Saved data entries:

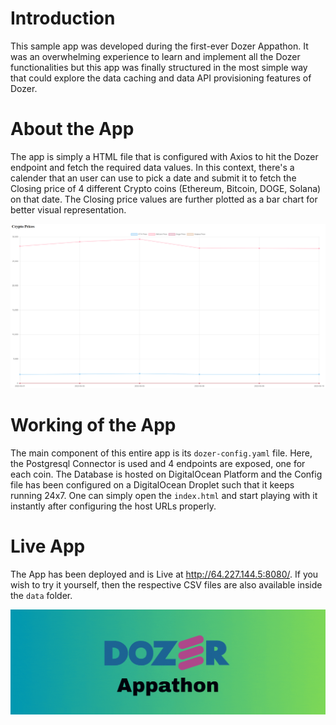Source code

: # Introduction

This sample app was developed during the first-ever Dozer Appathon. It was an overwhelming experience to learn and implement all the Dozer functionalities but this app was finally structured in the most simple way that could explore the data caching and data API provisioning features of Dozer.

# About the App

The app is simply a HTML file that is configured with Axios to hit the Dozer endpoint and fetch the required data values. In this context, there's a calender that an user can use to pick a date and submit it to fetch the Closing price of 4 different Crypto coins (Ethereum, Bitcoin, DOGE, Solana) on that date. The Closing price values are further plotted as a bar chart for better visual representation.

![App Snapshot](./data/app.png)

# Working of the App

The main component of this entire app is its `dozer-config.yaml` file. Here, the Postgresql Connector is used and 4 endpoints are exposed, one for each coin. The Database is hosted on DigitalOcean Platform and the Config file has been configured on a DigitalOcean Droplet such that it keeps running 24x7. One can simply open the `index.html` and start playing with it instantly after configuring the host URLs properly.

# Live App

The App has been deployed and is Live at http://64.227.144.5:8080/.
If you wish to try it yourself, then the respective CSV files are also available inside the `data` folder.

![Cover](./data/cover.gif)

...

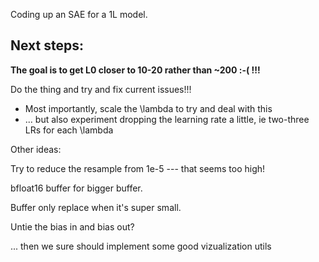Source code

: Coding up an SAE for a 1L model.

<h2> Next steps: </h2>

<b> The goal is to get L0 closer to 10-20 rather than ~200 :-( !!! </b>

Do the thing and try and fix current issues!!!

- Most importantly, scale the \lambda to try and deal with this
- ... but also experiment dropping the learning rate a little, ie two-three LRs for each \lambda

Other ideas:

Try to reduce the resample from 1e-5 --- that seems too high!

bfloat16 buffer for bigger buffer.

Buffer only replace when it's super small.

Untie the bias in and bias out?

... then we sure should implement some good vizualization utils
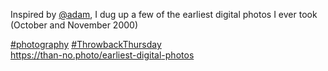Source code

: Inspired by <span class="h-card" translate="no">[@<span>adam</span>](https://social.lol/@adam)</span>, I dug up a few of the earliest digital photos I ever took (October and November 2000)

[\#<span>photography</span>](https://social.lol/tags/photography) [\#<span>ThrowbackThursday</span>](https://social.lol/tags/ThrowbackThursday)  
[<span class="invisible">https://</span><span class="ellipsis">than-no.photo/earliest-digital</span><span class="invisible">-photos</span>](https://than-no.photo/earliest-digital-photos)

[WHAT THE TASK ASKS]:
Lines that contain "https" are to be copied from the records above.

[RESPONSE TO THE EXERCISE]:
: Inspired by <span class="h-card" translate="no">[@<span>adam</span>](https://social.lol/@adam)</span>, I dug up a few of the earliest digital photos I ever took (October and November 2000)
[\#<span>photography</span>](https://social.lol/tags/photography) [\#<span>ThrowbackThursday</span>](https://social.lol/tags/ThrowbackThursday)  
[<span class="invisible">https://</span><span class="ellipsis">than-no.photo/earliest-digital</span><span class="invisible">-photos</span>](https://than-no.photo/earliest-digital-photos)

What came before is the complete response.